Task to carry out: Answer with a single number, the count of lines in the material below that contain the word "secara".
──────── Data ────────
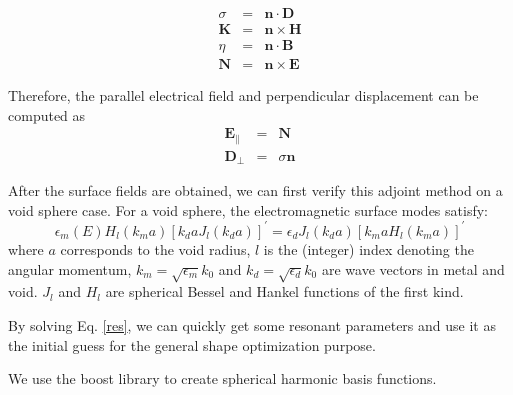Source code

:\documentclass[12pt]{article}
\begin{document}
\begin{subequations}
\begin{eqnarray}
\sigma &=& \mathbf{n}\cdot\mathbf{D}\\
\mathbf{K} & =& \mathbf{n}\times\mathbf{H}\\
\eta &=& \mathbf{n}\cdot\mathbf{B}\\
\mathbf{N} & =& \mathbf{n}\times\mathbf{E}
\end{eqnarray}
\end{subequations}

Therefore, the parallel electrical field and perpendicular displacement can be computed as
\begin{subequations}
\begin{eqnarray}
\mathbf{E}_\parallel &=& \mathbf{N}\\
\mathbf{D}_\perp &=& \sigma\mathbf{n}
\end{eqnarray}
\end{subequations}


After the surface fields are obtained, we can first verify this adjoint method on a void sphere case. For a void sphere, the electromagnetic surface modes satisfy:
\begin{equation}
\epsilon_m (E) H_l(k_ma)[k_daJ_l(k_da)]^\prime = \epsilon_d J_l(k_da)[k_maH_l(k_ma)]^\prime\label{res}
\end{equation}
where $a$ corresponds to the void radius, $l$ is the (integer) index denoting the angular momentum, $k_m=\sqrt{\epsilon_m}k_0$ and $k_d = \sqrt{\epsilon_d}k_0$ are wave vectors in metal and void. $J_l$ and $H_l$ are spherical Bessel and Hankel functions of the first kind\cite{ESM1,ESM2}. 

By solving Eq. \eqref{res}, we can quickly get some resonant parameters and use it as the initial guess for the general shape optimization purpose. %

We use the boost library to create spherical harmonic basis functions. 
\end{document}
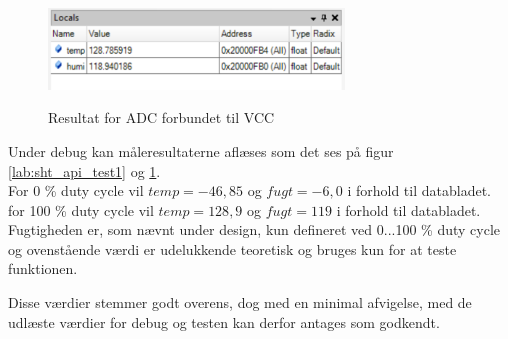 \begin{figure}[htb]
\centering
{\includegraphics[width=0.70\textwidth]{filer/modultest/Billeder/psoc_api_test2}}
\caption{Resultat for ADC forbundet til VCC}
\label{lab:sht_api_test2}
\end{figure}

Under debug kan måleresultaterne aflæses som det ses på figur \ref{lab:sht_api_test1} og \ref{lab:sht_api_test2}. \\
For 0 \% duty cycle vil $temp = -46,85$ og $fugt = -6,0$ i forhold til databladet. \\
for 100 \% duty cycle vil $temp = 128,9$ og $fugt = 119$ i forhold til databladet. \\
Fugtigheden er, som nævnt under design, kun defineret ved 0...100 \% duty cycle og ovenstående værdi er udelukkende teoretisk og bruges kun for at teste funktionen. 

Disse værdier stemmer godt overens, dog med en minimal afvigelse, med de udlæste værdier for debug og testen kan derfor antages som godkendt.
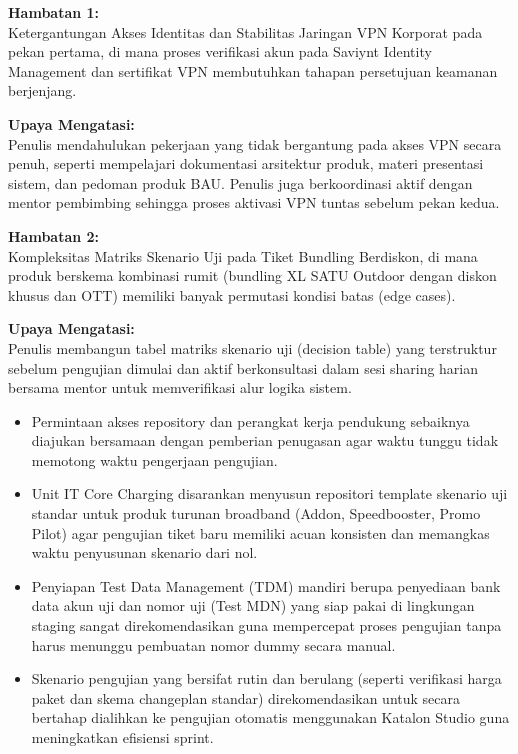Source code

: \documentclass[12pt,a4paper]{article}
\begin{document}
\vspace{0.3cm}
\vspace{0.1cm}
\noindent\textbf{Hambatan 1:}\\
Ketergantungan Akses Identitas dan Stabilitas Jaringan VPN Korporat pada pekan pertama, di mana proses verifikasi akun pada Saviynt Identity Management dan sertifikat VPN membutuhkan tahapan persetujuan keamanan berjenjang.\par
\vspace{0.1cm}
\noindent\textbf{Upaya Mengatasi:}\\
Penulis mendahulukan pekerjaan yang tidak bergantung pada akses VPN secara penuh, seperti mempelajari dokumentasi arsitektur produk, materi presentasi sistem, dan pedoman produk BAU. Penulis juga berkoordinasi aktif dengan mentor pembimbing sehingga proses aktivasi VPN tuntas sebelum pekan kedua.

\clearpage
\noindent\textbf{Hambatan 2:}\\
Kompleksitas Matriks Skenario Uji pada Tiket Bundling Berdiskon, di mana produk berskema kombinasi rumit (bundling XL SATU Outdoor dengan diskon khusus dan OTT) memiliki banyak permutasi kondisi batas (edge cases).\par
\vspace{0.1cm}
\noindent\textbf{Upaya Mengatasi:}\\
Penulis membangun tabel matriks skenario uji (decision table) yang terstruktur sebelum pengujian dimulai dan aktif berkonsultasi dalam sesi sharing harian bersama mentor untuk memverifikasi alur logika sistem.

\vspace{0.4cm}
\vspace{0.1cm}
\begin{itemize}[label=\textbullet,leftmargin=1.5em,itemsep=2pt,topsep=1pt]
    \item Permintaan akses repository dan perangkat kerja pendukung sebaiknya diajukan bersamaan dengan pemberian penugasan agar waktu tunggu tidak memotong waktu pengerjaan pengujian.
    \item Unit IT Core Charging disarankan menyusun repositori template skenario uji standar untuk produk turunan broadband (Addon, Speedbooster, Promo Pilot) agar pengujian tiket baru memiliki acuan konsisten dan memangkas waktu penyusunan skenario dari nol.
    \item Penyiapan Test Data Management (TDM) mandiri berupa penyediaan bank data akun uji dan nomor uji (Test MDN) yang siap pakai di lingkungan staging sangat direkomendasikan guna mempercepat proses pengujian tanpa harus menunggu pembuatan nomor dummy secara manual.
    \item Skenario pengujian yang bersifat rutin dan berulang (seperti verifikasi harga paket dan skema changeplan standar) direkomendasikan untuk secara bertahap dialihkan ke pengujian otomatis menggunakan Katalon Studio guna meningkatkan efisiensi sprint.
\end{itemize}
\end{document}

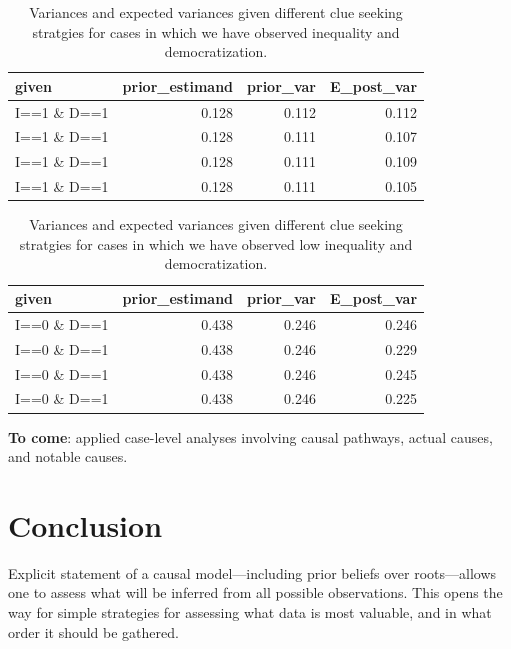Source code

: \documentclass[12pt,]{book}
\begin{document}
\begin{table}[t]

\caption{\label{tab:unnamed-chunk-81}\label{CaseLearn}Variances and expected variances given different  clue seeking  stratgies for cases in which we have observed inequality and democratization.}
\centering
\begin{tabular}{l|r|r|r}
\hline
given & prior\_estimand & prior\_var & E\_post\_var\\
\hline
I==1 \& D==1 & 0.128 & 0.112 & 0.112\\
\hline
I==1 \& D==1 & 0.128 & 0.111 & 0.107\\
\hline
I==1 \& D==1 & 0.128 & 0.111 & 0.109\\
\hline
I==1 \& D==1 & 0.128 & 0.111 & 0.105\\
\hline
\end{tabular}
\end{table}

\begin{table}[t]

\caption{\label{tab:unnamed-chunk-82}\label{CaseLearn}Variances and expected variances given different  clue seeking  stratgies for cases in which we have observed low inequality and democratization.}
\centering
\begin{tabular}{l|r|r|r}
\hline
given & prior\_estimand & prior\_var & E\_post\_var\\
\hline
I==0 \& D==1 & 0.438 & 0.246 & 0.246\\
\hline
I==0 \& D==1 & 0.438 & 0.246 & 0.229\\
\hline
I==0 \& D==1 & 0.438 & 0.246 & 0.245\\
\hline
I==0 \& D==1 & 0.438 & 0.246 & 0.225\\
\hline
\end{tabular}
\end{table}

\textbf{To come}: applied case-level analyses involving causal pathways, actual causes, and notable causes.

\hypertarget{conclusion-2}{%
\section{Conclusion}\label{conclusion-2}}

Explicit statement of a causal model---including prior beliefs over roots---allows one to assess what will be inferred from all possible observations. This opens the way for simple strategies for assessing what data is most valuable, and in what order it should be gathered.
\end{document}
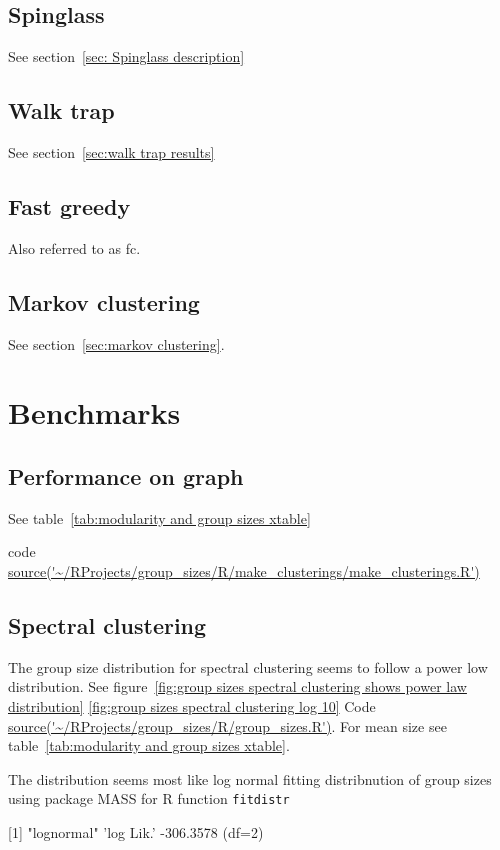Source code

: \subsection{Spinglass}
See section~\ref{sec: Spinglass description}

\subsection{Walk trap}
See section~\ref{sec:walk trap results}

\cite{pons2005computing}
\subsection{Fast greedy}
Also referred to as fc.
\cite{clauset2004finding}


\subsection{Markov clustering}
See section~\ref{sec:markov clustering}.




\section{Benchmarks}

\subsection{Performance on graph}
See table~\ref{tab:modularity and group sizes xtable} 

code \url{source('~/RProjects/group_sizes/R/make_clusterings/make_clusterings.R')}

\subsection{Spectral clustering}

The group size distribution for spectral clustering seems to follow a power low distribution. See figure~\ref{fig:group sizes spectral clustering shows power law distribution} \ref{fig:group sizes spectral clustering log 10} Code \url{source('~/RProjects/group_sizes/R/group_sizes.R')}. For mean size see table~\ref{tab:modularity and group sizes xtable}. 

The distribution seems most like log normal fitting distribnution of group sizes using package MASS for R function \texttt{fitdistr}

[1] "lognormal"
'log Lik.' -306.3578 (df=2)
────────
──────── Data ────────
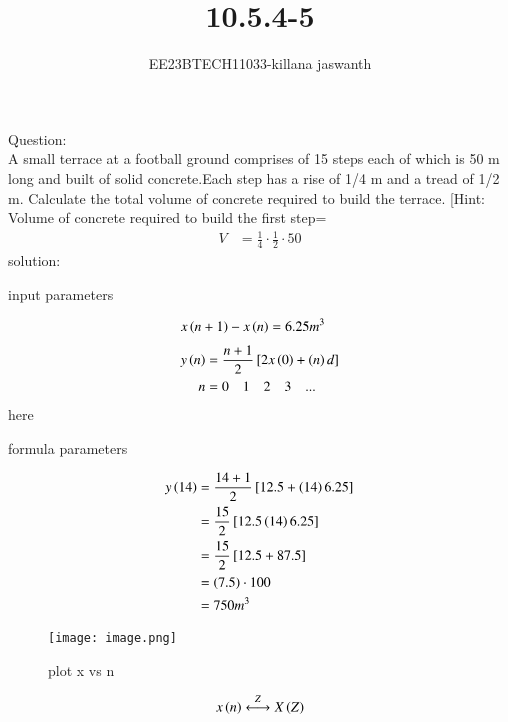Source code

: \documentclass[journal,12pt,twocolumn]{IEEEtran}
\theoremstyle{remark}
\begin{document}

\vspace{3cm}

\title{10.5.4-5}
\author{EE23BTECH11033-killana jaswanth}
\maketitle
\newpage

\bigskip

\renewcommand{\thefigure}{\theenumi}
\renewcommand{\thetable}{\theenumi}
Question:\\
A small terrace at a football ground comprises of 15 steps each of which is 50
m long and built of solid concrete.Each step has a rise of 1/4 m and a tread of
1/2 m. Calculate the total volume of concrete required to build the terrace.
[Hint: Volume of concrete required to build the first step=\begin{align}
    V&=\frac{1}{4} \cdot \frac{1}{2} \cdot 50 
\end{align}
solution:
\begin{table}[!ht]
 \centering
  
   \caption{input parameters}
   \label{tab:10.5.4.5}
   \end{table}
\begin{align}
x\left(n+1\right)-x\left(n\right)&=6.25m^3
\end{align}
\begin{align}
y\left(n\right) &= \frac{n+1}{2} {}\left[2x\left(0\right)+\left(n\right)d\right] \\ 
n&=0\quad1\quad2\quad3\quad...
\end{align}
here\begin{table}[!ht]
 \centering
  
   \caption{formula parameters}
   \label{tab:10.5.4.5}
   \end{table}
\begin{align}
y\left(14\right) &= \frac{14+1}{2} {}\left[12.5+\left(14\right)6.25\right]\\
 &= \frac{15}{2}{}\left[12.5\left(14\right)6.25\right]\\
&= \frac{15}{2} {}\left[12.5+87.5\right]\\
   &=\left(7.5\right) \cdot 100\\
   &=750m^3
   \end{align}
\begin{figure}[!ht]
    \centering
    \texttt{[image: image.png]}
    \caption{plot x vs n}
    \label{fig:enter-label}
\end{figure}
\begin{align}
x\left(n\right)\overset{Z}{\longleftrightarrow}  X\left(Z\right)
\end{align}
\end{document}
────────
Answer for this exercise: 3